Thursday, 26 January 2017: 2:00 PM
Conference Center: Yakima 1 (Washington State Convention Center )
The Verification and Origins of Rotation in Tornadoes Experiment-Southeast (VORTEX-SE) is an experiment focused on addressing the unique aspects of severe weather development and evolution over the southeastern US. During the first phase of VORTEX-SE, which was conducted between 1 March and 1 May 2016, a network of surface and ground-based remote sensing instruments were deployed over the VORTEX-SE domain, which encompasses much of northern Alabama.
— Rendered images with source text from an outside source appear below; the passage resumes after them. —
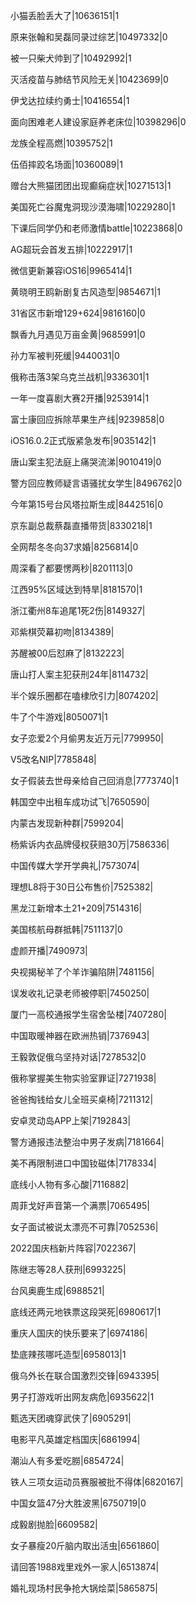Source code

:小猫丢脸丢大了|10636151|1

原来张翰和吴磊同录过综艺|10497332|0

被一只柴犬帅到了|10492992|1

灭活疫苗与肺结节风险无关|10423699|0

伊戈达拉续约勇士|10416554|1

面向困难老人建设家庭养老床位|10398296|0

龙族全程高燃|10395752|1

伍佰摔跤名场面|10360089|1

赠台大熊猫团团出现癫痫症状|10271513|1

美国死亡谷魔鬼洞现沙漠海啸|10229280|1

下课后同学仍和老师激情battle|10223868|0

AG超玩会首发五排|10222917|1

微信更新兼容iOS16|9965414|1

黄晓明王鸥新剧复古风造型|9854671|1

31省区市新增129+624|9816160|0

飘香九月遇见万亩金黄|9685991|0

孙力军被判死缓|9440031|0

俄称击落3架乌克兰战机|9336301|1

一年一度喜剧大赛2开播|9253914|1

富士康回应拆除苹果生产线|9239858|0

iOS16.0.2正式版紧急发布|9035142|1

唐山案主犯法庭上痛哭流涕|9010419|0

警方回应教师疑言语骚扰女学生|8496762|0

今年第15号台风塔拉斯生成|8442516|0

京东副总裁蔡磊直播带货|8330218|1

全网帮冬冬向37求婚|8256814|0

周深看了都要愣两秒|8201113|0

江西95%区域达到特旱|8181570|1

浙江衢州8车追尾1死2伤|8149327|

邓紫棋荧幕初吻|8134389|

苏醒被00后怼麻了|8132223|

唐山打人案主犯获刑24年|8114732|

半个娱乐圈都在嗑棣欣引力|8074202|

牛了个牛游戏|8050071|1

女子恋爱2个月偷男友近万元|7799950|

V5改名NIP|7785848|

女子假装去世母亲给自己回消息|7773740|1

韩国空中出租车成功试飞|7650590|

内蒙古发现新种群|7599204|

杨紫诉内衣品牌侵权获赔30万|7586336|

中国传媒大学开学典礼|7573074|

理想L8将于30日公布售价|7525382|

黑龙江新增本土21+209|7514316|

美国核航母群抵韩|7511137|0

虚颜开播|7490973|

央视揭秘羊了个羊诈骗陷阱|7481156|

误发收礼记录老师被停职|7450250|

厦门一高校通报学生宿舍坠楼|7407280|

中国取暖神器在欧洲热销|7376943|

王毅敦促俄乌坚持对话|7278532|0

俄称掌握美生物实验室罪证|7271938|

爸爸掏钱给女儿全班买桌椅|7211312|

安卓灵动岛APP上架|7192843|

警方通报违法整治中男子发病|7181664|

美不再限制进口中国钕磁体|7178334|

底线小人物有多心酸|7116882|

周菲戈好声音第一个满票|7065495|

女子面试被说太漂亮不可靠|7052536|

2022国庆档新片阵容|7022367|

陈继志等28人获刑|6993225|

台风奥鹿生成|6988521|

底线还两元地铁票这段哭死|6980617|1

重庆人国庆的快乐要来了|6974186|

垫底辣孩哪吒造型|6958013|1

俄乌外长在联合国激烈交锋|6943395|

男子打游戏听出网友病危|6935622|1

甄选天团魂穿武侠了|6905291|

电影平凡英雄定档国庆|6861994|

潮汕人有多爱吃朥|6854724|

铁人三项女运动员赛服被批不得体|6820167|

中国女篮47分大胜波黑|6750719|0

成毅剧抛脸|6609582|

女子暴瘦20斤脑内取出活虫|6561860|

请回答1988戏里戏外一家人|6513874|

婚礼现场村民争抢大锅烩菜|5865875|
These instruments included Doppler radars (polarimetric X-band and C-band), planetary boundary layer (PBL) profiling instruments (microwave radiometer, atmospheric emitted radiance interferometer [AERI], and Doppler wind lidar), rawinsondes, a small unmanned aerial system (sUAS) outfitted with temperature/humidity sensors and infrared camera for deriving land surface temperatures, a network of surface meteorological stations, and two 10 m flux towers. In the present study, we use measurements from these platforms obtained during two intensive observation periods (IOPs) from the 2016 campaign to investigate the role of PBL heterogeneities on convection initiation (CI). We describe results from IOP 4c (30 April 2016), in which the removal of an elevated capping inversion resulted in region-wide CI and several discrete cells in the VORTEX-SE domain briefly acquiring rotation. We also present findings from IOP 4d (1 May 2016). Hourly rawinsondes released at six locations during this IOP near Decatur, Alabama, coupled with dual-Doppler radar coverage, enable us to investigate the role of PBL heterogeneities on a CI event that occurred at 2055 UTC. Finally, we discuss challenges and lessons learned from these IOPs, as well as other IOPs conducted during the first phase of VORTEX-SE, for studying severe weather development over the southeastern US.